## Provided entries
● ● ● ● ●

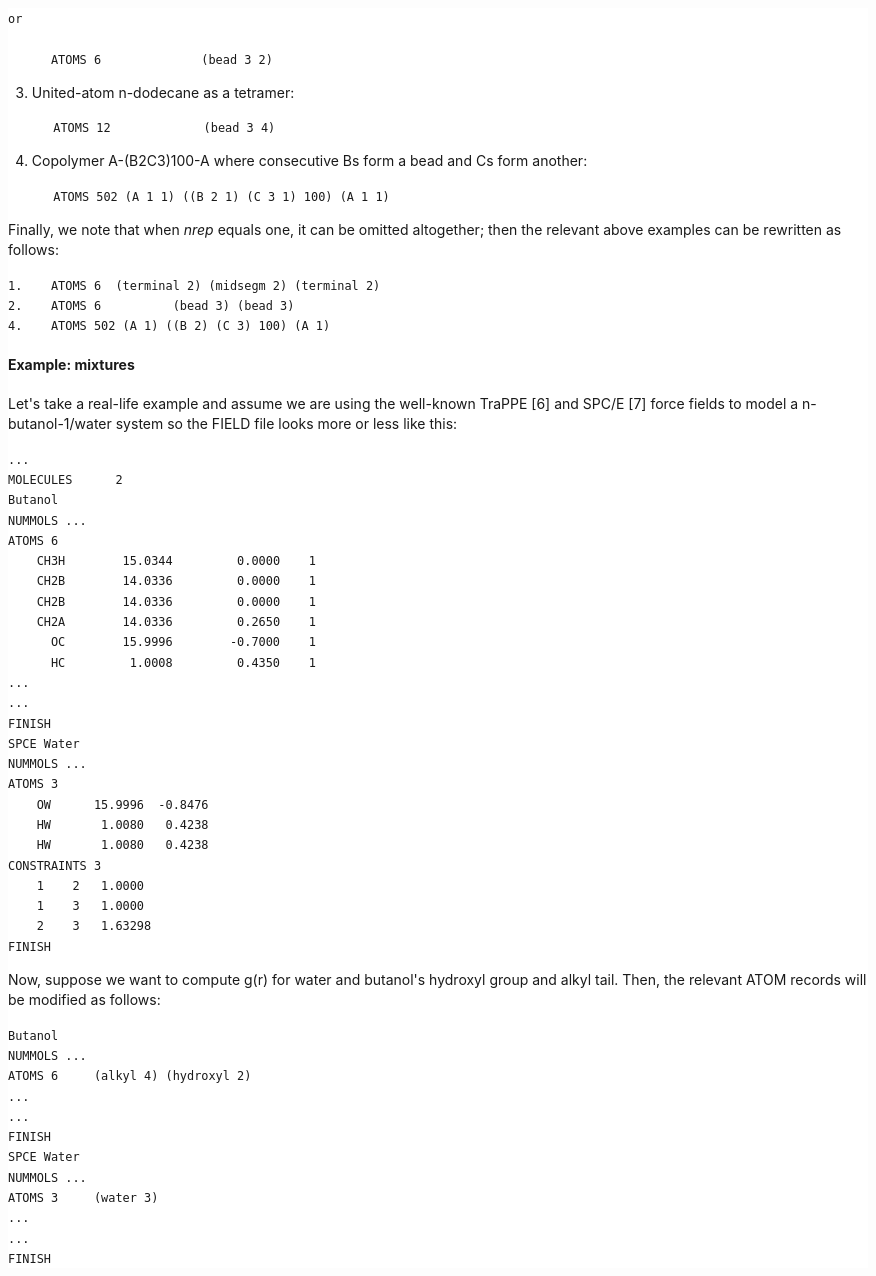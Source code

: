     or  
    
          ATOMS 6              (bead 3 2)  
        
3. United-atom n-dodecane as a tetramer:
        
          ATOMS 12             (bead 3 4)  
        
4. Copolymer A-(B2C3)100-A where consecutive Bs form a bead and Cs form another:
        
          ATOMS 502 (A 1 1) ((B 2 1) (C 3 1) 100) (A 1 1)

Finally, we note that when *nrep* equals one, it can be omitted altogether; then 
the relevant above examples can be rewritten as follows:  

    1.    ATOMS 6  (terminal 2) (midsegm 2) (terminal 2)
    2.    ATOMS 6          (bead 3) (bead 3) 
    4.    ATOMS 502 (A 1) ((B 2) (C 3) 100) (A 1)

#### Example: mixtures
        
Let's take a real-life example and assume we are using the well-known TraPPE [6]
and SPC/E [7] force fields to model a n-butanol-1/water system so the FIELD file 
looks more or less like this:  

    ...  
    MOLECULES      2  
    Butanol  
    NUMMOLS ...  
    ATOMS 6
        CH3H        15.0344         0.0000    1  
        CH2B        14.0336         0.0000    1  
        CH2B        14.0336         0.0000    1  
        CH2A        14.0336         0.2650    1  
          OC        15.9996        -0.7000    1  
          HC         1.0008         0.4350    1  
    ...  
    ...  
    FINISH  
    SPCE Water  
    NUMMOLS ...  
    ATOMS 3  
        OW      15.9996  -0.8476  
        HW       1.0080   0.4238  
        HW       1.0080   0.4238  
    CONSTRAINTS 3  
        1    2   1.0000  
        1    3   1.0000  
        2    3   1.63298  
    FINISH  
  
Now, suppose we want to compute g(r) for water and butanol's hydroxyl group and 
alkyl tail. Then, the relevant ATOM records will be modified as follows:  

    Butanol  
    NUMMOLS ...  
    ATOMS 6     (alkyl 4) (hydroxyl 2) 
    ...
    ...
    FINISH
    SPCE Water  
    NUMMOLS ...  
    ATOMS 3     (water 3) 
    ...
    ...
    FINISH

● ● ● ● ●

## What is being asked
In the records above, find each line that mentions the word "follows", and copy it.

## Expected answer
the relevant above examples can be rewritten as follows:  
alkyl tail. Then, the relevant ATOM records will be modified as follows:  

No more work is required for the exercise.